This Week in Theater
Written by John Logan
Review by Rose Desena
“Red” opens in the studio of the great, Abstract Expressionist painter, Mark Rothko, (Tony Abatemarco). The first thing, I noticed in the dimly lit studio were the covered windows, which is very unusual for an artist’s studio. In general an artist seeks natural sunlight, but we learn later that Rothko wanted to paint in the environment that his art was to be seen, in low-lit rooms. He didn’t want anything to detract from the colors he chose.
Rothko is fussing about in his studio as he waits for his new assistant Ken (Patrick Stafford), a naive young man who shows up to the art studio wearing a suit and tie making him an immediate subject for Rothko’s ridicule, which lays the tone for this existential drama that is just as much about art history as it is about the man himself. Red is delightfully a dual play because it is about the life, no let me say the complete existence, of Rothko, but also the life of his paintings, which we soon learn Rothko literally viewed as alive.
Red is an enthralling 90-minute war between the real life of human relationships, an artist’s life, and an artist’s obsessive relationship with his paintings and their purpose.
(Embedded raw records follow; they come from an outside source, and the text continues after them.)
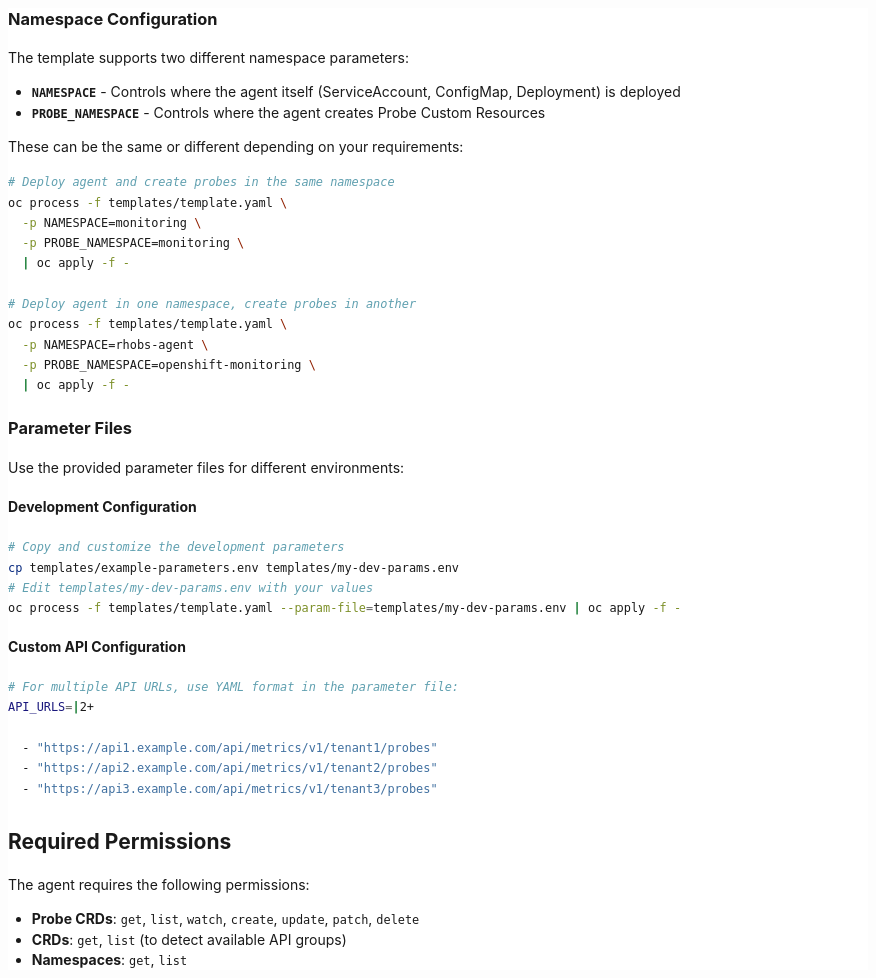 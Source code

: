 ### Namespace Configuration

The template supports two different namespace parameters:

- **`NAMESPACE`** - Controls where the agent itself (ServiceAccount, ConfigMap, Deployment) is deployed
- **`PROBE_NAMESPACE`** - Controls where the agent creates Probe Custom Resources

These can be the same or different depending on your requirements:

```bash
# Deploy agent and create probes in the same namespace
oc process -f templates/template.yaml \
  -p NAMESPACE=monitoring \
  -p PROBE_NAMESPACE=monitoring \
  | oc apply -f -

# Deploy agent in one namespace, create probes in another
oc process -f templates/template.yaml \
  -p NAMESPACE=rhobs-agent \
  -p PROBE_NAMESPACE=openshift-monitoring \
  | oc apply -f -
```

### Parameter Files

Use the provided parameter files for different environments:

#### Development Configuration
```bash
# Copy and customize the development parameters
cp templates/example-parameters.env templates/my-dev-params.env
# Edit templates/my-dev-params.env with your values
oc process -f templates/template.yaml --param-file=templates/my-dev-params.env | oc apply -f -
```

#### Custom API Configuration
```bash
# For multiple API URLs, use YAML format in the parameter file:
API_URLS=|2+

  - "https://api1.example.com/api/metrics/v1/tenant1/probes"
  - "https://api2.example.com/api/metrics/v1/tenant2/probes"
  - "https://api3.example.com/api/metrics/v1/tenant3/probes"
```

## Required Permissions

The agent requires the following permissions:

- **Probe CRDs**: `get`, `list`, `watch`, `create`, `update`, `patch`, `delete`
- **CRDs**: `get`, `list` (to detect available API groups)
- **Namespaces**: `get`, `list`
Rothko, extremely stubborn and opinionated, allows Ken to step inside the very depths of his creative soul as he begins to work on a sizable commission from the Four Seasons luxury restaurant. He is to produce a series of substantial murals that are to hang in the dining room and bathe the rich and powerful of New York, in his rich artistic talent.
Rothko has accepted their advance of $35,000. Ken is not just his assistant but also his antagonist; he prods him throughout the project with at first a naïve intellect that grows just as deep as Rothko’s, and together they experience the death, or in the terms of the play, the stomping to death, of an older generation of artists by a new generation of artists.
This play is as much about art as about father and son relationships and generational conflict, the petty personal conflicts of a great period of American art with dizzying discussions on the meaning of life and art.
Rothko was one of the highly educated generation of artists with a deep intellectual understanding of art. His contemporaries, de Kooning, Motherwell and Pollock not only could produce, but they could analyze and discuss art with the same passion that drove their creativity. To Rothko being educated in art was more important than what you produce as an artist. It was an inspirational generation of artists, one we may never see again, particularly as computers take over more of the art world.
John Logan (Writer) was fascinated by the hidden story about an artist who turned down money and inevitably more fame because he didn’t want his art to live at a place with wealthy snobs who would not appreciate it for what it was. At one point, Rothko exclaims that he wants his art to ruin the appetite of the rich.
Red explores the man and the artist and helped me understand this critical time in art history. It kept me firmly planted in my seat. I loved it. Abatemarco and Stafford are exceptional; everything about the play was beautifully done. caryn desai (Director) does a great job at developing their chemistry; they were so good together I felt like I watching a father and son.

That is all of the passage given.